さて、中国で離婚件数および離婚率が増大しているのは、社会のテンポが速まっているのに加えて、社会観念の変化、“婚外情(不倫)”の増大などに起因していると考えられる。さらに、夫婦関係に亀裂が生じた時、“微信(WeChat)”や“陌陌(momo)”などのSNS(Social Networking Service)が不倫を誘発させる道具となり、婚姻関係の新たな破壊者として機能する可能性が高い。

夏に急増、番号制限も

 7月10日付の中国メディアは、夏季になって全国各地で離婚が急増していると一斉に報じた。当該報道によれば、離婚急増の理由は以下の通り。

  • (1)夏季の酷暑に人々はいら立ち、土・日曜日に家でけんかをしたら、月曜日の朝一番で民生局へ離婚手続きにやって来る。
  • (2)高校や大学の入学試験の合格者名が発表された後、子供の学習意欲を妨げないように我慢していた親たちはほっと一息つき、密かに離婚する。
  • (3)希望校の通学区内に住宅を購入するため、一部の親は9月の新学期前に離婚する。

 上記(3)は、上述した新国五条に基づき各地方政府によって発令された“限購令”の規制を免れるためという意味だろう。すなわち、“限購令”とは、1つの家庭が購入可能な住宅を1軒に制限することを骨子とした法令だが、最近は徐々に解除される方向にある。“限購令”が依然として解除されていない地域であれば、子供を希望校へ入学させようと、親が離婚して当該校の通学区内に住宅を購入するのは有り得ないことではない。

 何はともあれ、夏季になって各地の民政局には離婚届を提出しようとする夫婦が殺到するようになった。しかし、だからと言って、提出された離婚届を受け付ける民政局婚姻登記所の窓口が増える訳ではない。必然的に窓口には離婚届を提出しようとする夫婦の列が出来るが、1日に処理可能な件数には限りが有る。江蘇省“南京市”や広東省“広州市”などの大都市では、離婚届を提出しようとする夫婦には1日に処理可能な分だけ整理番号が配られるようになった。早朝に婚姻登記所へ出向けば整理番号はもらえるが、少しでも遅くなれば整理番号はもらえない。
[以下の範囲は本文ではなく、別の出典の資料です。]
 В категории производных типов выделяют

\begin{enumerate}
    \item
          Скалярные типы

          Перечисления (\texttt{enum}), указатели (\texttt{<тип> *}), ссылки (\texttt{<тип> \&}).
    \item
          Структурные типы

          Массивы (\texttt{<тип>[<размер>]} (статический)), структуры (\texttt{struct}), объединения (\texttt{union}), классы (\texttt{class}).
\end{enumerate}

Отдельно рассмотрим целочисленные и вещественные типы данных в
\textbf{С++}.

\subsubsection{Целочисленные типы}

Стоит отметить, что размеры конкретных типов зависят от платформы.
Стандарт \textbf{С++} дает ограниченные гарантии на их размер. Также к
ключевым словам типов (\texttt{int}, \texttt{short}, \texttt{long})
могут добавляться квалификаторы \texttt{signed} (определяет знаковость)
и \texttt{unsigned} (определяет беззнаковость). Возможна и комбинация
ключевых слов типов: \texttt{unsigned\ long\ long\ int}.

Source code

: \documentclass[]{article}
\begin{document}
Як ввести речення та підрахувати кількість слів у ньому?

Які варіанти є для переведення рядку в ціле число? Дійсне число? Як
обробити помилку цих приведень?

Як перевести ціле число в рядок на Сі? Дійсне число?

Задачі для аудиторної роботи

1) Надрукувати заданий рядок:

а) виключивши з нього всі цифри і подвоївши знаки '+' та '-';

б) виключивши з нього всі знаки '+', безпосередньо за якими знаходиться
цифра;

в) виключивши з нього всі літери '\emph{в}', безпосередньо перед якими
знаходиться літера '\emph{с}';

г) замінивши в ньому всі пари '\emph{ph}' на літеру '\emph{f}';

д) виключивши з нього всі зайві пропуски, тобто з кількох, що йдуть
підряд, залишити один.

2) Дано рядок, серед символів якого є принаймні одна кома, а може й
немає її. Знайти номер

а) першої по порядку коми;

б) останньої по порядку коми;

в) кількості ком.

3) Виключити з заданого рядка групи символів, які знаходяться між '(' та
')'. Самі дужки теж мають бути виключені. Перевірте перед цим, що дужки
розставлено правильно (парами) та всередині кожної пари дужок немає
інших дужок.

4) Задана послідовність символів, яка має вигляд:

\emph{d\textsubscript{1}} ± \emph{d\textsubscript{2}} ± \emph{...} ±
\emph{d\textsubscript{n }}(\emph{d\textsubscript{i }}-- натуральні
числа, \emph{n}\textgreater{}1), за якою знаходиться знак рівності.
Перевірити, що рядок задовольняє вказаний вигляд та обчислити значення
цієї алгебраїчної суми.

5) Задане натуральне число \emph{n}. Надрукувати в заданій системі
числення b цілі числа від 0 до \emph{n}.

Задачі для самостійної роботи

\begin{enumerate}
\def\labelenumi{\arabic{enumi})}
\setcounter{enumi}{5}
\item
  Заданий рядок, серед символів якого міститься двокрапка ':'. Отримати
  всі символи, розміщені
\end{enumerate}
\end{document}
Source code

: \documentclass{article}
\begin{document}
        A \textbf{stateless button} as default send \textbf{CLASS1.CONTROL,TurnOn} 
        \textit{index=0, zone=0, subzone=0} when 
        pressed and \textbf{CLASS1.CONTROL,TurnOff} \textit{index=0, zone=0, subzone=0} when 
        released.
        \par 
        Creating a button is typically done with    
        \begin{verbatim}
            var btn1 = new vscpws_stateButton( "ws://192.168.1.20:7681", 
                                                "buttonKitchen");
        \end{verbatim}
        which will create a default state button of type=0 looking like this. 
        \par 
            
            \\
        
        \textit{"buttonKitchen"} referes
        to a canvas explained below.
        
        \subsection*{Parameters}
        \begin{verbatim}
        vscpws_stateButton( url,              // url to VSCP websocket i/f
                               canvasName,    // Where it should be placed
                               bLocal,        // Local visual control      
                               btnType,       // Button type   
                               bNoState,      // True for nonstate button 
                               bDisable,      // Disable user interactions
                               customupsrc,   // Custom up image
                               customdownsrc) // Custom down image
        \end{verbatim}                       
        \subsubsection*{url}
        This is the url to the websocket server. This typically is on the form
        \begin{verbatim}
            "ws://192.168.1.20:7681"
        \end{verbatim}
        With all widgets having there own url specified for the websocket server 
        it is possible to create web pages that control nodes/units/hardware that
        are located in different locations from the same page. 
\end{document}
メディアはこうした整理番号方式を“限号(番号制限)”と呼び、「遂に離婚も番号制限」という見出しで夏季の離婚増大を報じた。

一方、7月10日付の北京市の朝刊紙「北京晨報」は、毎年“高考(大学入試)”<注2>が終わった6月から9月の間に離婚する夫婦が増大し、ちょっとした離婚のピークを形成していると報じた。これは上述した離婚急増理由のうちの(2)に該当するものだが、北京晨報は他紙の報道を引用して、“高考”終了後に急増する離婚の実態を次のように示した。

<注2>“高考”は“全国統一高等院校招生統一考試”の略。“高等院校”は高等教育機関の総称。

  1. 湖北省武漢市の朝刊紙「武漢晨報」  統計数字を見て記者は、2009年以来、遼寧省、湖南省、青海省、天津市、重慶市、山東省、浙江省、河南省などの地域では、毎年“高考”終了後の20日間は、その前の20日間に比べて、“法院(裁判所)”が受理する離婚の案件数は比較的増大する趨勢にある。
  2. 湖南省の夕刊紙「三湘都市報」  “長沙市”の“五城区”では、“高考”が行われていた1週間に247組の夫婦が離婚したが、“高考”が終了後の1週間は493組の夫婦が離婚し、離婚件数は倍増した。離婚原因の大部分は「感情の不調和であり、もう子供のために我慢する必要がなくなった」というものだった。
  3. 黒龍江省の夕刊紙「生活報」  若い夫婦の離婚が衝動的なのと比べて、これら子供に対する責任感から結婚生活を継続して来た中年夫婦の離婚はその大多数が非常に冷静で、決意が固いものである。

中国の離婚率、上昇は止まらず

 昨今の日本では夫の定年退職後に妻から要求して離婚する夫婦が増えていると言われている。これは年代的に夫の収入に依存して生活してきた家庭婦人が多いことに起因している。彼女たちは子供の成人で親としての責任を果たし、夫の定年退職で妻としての責任を果たしたことを契機に、自立した自由な生活を求めて離婚を選択しているものと思われる。一方、中国では基本的に夫婦は共働きで、各々収入を得ている上に、夫婦別姓であるから、離婚しても社会生活に支障を来たすことはほとんどない。

 従い、主として若い夫婦の衝動的な離婚は別として、子供が大学に合格したことを確認し、親としての責任を果たした時点で、離婚する夫婦が多いことは納得できる。これに対して、所得税の徴収を逃れるために偽装離婚する夫婦が多いことは、“向銭看(拝金主義)”<注3>の中国人を象徴している。もっとも、日本にも生活保護を受けるために偽装離婚して、夫婦がそれぞれ生活保護費を受けている不埒な輩も多数いるようだから、中国人だけの特性とは言い難い。

<注3>“向銭看”は“向前看(前を見る)”と同じ発音で、拝金主義を揶揄した造語。

 筆者の友人の中国人にも離婚経験者が多数いるが、総じて言えることは、彼らが離婚をそれほど重いものと感じておらず、気持ちが合わないパートナーとはさっさと分かれた方が精神的負担に悩まなくて済むと気楽に考えていることである。社会がますます複雑化する中で、ただでさえも自己主張の強い中国人が夫婦間で軋轢を感じる度合は今以上に増大し、中国の離婚件数と粗離婚率は今後も引き続き上昇してゆくものと思われる。